WHAT TO WORK ON: Go through the entries below. Copy out every line that contains "users".

RECORDS SUPPLIED:

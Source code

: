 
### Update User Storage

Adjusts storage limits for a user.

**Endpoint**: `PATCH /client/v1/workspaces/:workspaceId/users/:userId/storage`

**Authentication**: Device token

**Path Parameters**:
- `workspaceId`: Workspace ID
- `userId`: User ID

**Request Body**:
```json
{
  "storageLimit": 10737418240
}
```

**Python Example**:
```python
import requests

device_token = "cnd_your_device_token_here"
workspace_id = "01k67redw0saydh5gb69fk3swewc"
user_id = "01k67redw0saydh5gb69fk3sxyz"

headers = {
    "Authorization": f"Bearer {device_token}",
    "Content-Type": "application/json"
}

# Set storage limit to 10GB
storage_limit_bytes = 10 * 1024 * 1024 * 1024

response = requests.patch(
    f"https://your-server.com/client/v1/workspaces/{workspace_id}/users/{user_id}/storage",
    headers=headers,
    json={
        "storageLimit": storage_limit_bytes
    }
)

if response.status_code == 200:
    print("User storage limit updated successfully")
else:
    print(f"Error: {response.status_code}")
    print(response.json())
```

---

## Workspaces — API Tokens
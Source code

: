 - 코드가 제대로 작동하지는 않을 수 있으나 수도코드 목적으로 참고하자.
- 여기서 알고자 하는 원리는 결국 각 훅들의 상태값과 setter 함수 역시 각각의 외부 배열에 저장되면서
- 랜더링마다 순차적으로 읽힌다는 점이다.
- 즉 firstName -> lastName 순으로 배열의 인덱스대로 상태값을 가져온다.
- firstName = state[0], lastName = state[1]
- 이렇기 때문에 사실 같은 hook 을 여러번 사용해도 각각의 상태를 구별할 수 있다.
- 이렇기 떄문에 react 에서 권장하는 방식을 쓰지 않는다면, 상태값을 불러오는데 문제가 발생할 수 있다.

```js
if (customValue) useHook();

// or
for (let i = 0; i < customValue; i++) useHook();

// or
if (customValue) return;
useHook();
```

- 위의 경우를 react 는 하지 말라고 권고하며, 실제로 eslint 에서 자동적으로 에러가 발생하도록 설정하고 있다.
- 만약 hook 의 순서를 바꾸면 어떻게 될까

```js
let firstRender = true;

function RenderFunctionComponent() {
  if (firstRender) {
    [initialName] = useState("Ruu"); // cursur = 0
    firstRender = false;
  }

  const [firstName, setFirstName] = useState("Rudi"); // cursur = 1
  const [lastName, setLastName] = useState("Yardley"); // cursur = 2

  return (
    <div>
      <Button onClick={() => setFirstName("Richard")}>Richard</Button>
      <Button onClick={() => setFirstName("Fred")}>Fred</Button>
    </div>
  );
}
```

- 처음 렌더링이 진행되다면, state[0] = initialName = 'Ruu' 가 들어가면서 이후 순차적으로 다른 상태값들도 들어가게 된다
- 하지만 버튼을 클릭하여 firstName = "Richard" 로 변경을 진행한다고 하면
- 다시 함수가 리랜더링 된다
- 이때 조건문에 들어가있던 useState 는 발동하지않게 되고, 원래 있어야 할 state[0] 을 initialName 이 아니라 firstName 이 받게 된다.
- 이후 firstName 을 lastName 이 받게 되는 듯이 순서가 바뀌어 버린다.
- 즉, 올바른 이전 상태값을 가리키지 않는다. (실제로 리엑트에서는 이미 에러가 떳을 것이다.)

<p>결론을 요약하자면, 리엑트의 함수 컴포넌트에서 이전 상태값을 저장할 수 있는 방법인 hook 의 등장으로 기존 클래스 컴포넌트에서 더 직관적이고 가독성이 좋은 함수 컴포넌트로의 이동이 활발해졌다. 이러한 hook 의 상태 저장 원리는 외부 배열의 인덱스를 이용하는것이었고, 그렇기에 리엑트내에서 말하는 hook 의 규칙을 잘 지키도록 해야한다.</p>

TASK SOLUTION:
**Endpoint**: `PATCH /client/v1/workspaces/:workspaceId/users/:userId/storage`
    f"https://your-server.com/client/v1/workspaces/{workspace_id}/users/{user_id}/storage",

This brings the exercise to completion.